Since March 2022, Niemiec has served as manager of the Bureau of Animal Protection, a program that administers and enforces Colorado’s laws to address the neglect, mistreatment and abuse of animals in Colorado. Under her direction, the BAP grew to three full-time staff members, closed more than 200 complaints related to animal mistreatment, expanded outreach and education, and provided training for law-enforcement officers throughout the state on addressing animal mistreatment. 

Niemiec worked with leaders from agriculture and animal welfare groups, law enforcement and veterinarians to develop and begin implementation of a strategic plan. The experience helped her understand how to develop plans that integrate diverse perspectives.  
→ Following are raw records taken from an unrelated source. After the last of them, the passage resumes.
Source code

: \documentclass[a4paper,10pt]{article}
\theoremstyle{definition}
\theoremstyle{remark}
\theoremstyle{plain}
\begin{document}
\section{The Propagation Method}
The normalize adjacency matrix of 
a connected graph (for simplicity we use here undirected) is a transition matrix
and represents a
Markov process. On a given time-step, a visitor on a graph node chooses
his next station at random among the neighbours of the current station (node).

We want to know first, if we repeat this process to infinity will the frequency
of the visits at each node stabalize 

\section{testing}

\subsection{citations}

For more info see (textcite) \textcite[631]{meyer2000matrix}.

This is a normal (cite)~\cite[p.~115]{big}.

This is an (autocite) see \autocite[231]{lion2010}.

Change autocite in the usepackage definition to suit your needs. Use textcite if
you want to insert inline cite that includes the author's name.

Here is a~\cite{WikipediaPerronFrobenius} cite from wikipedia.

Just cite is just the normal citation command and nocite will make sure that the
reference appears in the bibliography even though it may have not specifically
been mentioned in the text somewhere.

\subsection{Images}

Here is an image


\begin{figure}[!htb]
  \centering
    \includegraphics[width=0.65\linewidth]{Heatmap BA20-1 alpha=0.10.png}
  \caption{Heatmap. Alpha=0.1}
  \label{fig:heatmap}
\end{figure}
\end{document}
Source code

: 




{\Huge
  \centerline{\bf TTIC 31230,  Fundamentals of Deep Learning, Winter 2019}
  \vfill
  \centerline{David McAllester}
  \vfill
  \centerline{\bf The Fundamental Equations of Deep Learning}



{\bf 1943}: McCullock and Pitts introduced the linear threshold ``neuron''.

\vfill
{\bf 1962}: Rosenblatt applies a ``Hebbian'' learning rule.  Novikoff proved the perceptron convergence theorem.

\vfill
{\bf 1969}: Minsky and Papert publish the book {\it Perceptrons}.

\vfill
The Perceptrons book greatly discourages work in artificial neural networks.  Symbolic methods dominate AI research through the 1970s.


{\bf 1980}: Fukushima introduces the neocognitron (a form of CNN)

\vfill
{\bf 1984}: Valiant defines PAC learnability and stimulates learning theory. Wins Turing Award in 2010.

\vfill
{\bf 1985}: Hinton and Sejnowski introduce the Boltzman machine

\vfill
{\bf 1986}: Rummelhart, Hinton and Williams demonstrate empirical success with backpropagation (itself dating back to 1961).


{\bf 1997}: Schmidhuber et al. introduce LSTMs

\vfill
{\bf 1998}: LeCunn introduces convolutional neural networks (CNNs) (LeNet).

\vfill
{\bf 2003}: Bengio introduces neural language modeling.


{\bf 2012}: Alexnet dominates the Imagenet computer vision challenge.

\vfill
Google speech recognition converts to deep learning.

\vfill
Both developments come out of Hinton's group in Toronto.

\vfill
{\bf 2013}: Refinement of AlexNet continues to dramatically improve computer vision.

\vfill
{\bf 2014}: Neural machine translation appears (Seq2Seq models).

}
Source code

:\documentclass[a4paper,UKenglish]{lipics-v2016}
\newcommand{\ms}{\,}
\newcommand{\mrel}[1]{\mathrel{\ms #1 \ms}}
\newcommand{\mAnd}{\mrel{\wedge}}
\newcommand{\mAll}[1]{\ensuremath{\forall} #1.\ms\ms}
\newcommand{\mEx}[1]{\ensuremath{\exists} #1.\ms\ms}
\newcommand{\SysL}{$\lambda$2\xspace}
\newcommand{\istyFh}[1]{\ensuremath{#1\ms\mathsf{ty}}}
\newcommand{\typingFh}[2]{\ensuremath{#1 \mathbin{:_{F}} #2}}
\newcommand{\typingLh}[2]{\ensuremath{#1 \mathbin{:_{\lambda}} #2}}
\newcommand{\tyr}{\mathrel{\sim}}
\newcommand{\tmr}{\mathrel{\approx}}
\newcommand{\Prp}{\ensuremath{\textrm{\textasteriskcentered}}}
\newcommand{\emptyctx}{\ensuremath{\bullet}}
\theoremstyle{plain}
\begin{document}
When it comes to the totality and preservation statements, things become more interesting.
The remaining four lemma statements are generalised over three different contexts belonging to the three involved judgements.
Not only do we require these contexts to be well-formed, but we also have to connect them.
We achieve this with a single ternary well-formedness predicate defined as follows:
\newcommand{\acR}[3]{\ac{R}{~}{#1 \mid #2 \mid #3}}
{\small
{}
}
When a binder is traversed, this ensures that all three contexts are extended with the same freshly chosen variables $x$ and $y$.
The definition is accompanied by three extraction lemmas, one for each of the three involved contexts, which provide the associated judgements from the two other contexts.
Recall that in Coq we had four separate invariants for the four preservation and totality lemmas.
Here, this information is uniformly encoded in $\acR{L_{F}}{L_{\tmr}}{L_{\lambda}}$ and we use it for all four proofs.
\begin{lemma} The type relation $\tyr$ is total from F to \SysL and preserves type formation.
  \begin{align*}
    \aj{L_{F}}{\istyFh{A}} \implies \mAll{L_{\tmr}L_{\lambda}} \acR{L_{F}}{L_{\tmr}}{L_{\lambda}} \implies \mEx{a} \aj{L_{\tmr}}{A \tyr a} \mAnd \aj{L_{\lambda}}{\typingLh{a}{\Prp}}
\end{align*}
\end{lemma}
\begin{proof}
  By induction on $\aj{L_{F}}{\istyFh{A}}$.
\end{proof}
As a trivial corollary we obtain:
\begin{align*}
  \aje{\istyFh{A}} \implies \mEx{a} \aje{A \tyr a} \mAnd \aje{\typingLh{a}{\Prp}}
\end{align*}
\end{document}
“Through my work in state government and academia, I have realized that there is a huge need for bringing social science information and diverse perspectives together to help policymakers and agencies develop creative solutions to facilitate positive animal-human relations,” Niemiec said. “The new center seeks to address this need.” 

Niemiec said the center’s focus on stakeholder engagement and using social science to understand and integrate diverse perspectives will make it the first of its kind. 

“Dr. Niemiec is uniquely qualified to be our first director,” said Michael Manfredo, professor and department head of Human Dimensions of Natural Resources. “She has been effective as a scientist as well as a policy-setting practitioner. She has been involved in a breadth of situations involving wildlife, livestock and companion animals. Most importantly, she has passion for making a difference in creating positive, sustainable futures of human-animal coexistence.” 

Manfredo, who has four decades of experience conducting social science research to support fish and wildlife management in the United States and around the world, will be the center’s co-director. 

In addition to Niemiec’s and Manfredo’s backgrounds in social science and stakeholder engagement, the center will draw from a wealth of expertise at CSU as well as experts outside of the university. Some of the issues they can help address are preventing domestic animal mistreatment, integrating diverse perspectives on wildlife management and conserving biodiversity.   

“As animal-human interactions increase globally, the center will provide unique opportunities for the college to translate science for policymakers and the public,” said A. Alonso Aguirre, dean of the Warner College of Natural Resources. 

Manfredo and other researchers in the Warner College of Natural Resources have found that values toward animals fall somewhere along a spectrum; some view animals as a resource for human benefit and are more supportive of lethal control in managing human-wildlife conflict. Others view animals as part of their social community and are more focused on animal rights and protection. 

Manfredo’s research has found that over the past decade, more people are focused on animal rights, which has led to increased conflict over animal-related policies.

Where some might see conflict, Niemiec sees opportunity.  

“We’re in an era where people have a lot of strong emotions and connections toward animals, but everyone’s connections are different,” Niemiec said. “We have an opportunity to build on that passion to develop solutions that work for everyone.”